Adding ADAS intelligence to older delivery vehicles

Designed a pre-collision notification system for Amazon's delivery fleet — bringing modern safety features to vehicles that shipped without them.

Role
Lead Product Designer
Company
Amazon / Rivian
Duration
8 Months

Thousands of delivery vehicles with zero collision warnings

As lead product designer for safety and innovation on Amazon's last-mile delivery team, I was tasked with designing a pre-collision notification system for a fleet of vehicles that predated modern ADAS features. Drivers operating in dense urban environments had no advance warning when a pedestrian, cyclist, or vehicle entered a collision trajectory.

The technical constraint shaped the entire design challenge: alerts had to render on screens that already existed in the vehicle — specifically the center console tablet that drivers used for routing and delivery tasks. I couldn't add hardware. I couldn't take over the screen. I had to find space within an interface drivers already depended on, placing notifications close to the road view so they'd register in a driver's natural sight line without disrupting their workflow.

This meant redesigning parts of the existing tablet experience to make room for safety information — before I could design the alerts themselves.

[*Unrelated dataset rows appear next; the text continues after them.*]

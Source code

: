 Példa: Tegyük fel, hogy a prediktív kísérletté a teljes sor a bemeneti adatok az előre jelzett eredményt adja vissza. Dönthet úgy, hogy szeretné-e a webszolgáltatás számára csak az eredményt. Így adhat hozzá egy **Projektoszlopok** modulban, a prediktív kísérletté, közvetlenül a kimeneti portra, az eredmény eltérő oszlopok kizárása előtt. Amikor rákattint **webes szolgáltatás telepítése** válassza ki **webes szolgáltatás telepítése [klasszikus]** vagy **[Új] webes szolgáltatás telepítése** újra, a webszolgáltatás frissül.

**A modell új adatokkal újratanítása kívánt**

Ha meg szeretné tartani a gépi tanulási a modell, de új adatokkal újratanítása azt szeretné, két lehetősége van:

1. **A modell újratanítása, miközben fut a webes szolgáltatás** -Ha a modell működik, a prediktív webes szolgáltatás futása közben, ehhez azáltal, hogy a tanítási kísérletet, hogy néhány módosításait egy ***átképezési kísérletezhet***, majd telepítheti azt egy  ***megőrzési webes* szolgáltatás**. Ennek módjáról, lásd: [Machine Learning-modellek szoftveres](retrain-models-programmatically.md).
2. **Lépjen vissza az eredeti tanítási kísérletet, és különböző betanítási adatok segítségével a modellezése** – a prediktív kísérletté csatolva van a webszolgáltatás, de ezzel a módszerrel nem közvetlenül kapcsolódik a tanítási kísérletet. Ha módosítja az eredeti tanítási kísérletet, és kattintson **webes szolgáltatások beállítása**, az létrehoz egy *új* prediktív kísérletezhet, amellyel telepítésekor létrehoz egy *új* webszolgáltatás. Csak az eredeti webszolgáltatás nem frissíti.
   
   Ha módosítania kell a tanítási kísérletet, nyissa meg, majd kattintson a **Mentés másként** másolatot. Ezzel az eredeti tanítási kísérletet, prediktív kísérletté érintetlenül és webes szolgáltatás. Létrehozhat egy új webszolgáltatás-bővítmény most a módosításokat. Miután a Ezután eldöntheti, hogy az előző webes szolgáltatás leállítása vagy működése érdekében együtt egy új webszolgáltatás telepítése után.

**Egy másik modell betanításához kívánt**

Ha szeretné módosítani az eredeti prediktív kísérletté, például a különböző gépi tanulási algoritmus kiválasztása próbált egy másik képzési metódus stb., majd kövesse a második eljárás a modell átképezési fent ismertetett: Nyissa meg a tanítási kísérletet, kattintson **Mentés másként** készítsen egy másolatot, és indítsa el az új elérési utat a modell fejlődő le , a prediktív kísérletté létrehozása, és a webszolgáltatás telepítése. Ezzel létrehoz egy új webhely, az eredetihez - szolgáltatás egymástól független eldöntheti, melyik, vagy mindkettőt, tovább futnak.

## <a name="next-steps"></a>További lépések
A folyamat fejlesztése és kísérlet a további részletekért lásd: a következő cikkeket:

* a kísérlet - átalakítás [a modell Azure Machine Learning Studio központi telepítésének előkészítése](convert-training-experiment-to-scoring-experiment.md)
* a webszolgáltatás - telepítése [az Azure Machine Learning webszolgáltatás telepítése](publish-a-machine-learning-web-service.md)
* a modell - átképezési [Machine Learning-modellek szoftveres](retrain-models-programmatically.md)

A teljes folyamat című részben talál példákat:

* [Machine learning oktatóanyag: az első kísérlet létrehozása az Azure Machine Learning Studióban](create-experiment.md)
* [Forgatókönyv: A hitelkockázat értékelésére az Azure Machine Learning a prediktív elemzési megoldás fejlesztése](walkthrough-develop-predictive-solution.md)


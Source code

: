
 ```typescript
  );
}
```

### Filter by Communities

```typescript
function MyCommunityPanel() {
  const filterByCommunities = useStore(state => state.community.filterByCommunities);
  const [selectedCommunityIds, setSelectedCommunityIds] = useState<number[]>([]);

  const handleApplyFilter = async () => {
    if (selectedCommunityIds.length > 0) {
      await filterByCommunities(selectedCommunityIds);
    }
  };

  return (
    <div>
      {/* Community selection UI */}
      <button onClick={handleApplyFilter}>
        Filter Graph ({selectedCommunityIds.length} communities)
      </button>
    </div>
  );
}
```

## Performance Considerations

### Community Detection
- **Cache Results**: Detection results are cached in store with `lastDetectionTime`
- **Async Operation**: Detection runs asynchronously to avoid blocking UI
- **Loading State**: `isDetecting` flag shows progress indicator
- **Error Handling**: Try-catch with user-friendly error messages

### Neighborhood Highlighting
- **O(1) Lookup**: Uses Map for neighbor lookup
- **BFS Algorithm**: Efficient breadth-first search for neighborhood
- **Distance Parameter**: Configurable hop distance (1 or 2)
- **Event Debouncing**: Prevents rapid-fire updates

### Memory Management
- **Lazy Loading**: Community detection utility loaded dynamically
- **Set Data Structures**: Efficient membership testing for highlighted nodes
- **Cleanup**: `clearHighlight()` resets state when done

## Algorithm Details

Making space for real-time alerts

Safety notifications needed to live as close to the road view as possible — that's where a driver's attention already is, and that's where it needs to stay in a critical moment. But the existing tablet UI was cluttered with persistent controls, expanded panels, and misaligned elements that left no room for an alert system. Before I could design the notifications themselves, I had to clean up the screen they'd live on.

Existing tablet layout
Before — existing tablet layout
Redesigned for safety integration
After — redesigned for safety integration
  1. Speed limit sign is oversized and off-center
  2. Turn-by-turn modal is inconsistent with the Rabbit system and misaligned in this view
  3. Action buttons are permanently exposed, even when irrelevant to the current task
  4. Itinerary panel is always visible, consumes space, and stays expanded once opened — crowding out the navigation view
  5. Street view is pinned to the ETA modal, making the whole block feel cluttered and hard to parse
  6. The large X button exits navigation entirely — unintuitive placement on the left side of the screen

The redesign consolidated controls, collapsed secondary UI, and reclaimed vertical space along the road view — creating a persistent notification zone where safety alerts could render without competing with routing or delivery tasks. Every element that stayed earned its place; everything else moved behind an interaction.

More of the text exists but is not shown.